-------- RECORDS SHOWN --------

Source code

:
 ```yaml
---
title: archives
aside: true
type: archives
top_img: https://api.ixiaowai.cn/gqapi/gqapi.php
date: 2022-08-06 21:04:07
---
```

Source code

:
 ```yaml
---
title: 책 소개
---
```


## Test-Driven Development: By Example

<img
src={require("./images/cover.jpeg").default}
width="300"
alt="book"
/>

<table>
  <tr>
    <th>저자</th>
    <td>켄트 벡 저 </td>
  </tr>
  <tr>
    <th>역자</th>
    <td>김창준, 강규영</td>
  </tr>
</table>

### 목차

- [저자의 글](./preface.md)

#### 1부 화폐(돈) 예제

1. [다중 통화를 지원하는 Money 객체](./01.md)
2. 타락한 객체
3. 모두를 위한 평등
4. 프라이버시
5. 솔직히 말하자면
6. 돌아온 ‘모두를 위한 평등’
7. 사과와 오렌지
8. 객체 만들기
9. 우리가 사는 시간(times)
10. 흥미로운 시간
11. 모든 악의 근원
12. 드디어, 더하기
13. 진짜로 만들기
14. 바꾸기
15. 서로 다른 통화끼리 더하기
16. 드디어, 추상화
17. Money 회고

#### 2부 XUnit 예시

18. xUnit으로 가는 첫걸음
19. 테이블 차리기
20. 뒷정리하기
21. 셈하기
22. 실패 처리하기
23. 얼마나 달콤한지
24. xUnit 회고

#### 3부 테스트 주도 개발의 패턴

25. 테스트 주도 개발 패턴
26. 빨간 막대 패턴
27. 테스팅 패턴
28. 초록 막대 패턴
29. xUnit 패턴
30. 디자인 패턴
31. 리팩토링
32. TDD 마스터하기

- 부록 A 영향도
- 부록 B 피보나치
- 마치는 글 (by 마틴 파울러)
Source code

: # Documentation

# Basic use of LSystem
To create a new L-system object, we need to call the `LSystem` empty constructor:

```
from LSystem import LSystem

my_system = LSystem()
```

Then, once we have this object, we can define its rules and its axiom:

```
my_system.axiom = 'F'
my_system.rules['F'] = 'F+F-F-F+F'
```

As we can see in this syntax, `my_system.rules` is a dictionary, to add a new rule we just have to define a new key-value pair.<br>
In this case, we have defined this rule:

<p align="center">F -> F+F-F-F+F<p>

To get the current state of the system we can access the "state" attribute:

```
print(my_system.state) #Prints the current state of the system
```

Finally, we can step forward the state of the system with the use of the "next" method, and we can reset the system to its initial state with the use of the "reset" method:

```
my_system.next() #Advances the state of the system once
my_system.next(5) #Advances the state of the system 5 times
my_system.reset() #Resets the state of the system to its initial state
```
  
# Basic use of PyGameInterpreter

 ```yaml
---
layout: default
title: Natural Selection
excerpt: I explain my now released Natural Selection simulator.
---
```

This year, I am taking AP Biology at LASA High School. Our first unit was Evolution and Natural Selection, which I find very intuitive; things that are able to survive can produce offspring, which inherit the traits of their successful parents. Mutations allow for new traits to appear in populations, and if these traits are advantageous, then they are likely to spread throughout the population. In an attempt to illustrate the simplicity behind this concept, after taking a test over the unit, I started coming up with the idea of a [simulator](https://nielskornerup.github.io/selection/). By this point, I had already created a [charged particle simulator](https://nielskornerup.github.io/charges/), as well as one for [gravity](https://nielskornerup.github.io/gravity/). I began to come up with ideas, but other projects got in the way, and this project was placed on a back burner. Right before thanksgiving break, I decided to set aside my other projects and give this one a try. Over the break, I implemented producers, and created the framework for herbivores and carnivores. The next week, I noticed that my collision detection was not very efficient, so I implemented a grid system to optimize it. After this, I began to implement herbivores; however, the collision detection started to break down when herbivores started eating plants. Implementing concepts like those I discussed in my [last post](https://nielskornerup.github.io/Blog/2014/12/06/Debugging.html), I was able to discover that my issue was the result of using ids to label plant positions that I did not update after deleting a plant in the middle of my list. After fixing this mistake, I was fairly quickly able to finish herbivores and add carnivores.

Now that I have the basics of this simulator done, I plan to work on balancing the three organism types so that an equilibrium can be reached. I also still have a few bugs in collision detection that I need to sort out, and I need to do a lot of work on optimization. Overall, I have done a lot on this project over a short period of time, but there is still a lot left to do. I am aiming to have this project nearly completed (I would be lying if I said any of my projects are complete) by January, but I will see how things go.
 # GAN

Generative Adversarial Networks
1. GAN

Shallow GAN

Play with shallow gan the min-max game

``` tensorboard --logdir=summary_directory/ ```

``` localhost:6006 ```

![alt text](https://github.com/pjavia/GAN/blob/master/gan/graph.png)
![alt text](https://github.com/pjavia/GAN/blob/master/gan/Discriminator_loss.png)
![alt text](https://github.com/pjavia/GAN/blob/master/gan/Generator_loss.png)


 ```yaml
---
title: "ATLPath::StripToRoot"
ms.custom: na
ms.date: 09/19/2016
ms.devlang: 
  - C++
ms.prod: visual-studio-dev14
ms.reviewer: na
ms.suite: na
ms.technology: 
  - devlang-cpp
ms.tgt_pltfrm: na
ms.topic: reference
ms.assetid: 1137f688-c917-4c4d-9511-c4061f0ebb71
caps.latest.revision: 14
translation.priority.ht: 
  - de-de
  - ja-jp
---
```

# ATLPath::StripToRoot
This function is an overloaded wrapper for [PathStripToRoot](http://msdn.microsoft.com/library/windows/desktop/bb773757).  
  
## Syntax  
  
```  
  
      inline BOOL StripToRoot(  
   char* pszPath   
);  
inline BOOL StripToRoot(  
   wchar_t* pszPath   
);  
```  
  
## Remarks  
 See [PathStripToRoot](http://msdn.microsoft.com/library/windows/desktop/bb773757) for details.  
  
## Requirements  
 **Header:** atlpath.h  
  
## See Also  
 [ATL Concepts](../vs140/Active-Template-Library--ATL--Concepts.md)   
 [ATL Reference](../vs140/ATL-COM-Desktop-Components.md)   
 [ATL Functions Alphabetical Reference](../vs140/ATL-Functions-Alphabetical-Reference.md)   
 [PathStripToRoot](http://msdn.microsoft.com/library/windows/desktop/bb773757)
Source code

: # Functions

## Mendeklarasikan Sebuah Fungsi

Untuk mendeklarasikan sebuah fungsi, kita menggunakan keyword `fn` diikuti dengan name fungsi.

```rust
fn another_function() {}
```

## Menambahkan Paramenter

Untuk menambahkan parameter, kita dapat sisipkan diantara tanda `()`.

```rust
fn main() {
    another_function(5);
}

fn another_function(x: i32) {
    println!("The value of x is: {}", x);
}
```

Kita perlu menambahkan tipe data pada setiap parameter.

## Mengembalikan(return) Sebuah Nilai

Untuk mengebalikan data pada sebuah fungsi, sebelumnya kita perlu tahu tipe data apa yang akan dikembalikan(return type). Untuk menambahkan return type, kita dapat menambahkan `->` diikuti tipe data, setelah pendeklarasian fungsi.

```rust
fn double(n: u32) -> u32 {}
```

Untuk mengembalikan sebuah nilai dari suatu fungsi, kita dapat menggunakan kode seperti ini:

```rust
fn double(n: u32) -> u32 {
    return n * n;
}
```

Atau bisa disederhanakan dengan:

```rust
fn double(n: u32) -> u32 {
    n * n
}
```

--------

### WHAT IS BEING ASKED
Return each line from the entries above that includes "object".

### REPLY
To create a new L-system object, we need to call the `LSystem` empty constructor:
Then, once we have this object, we can define its rules and its axiom:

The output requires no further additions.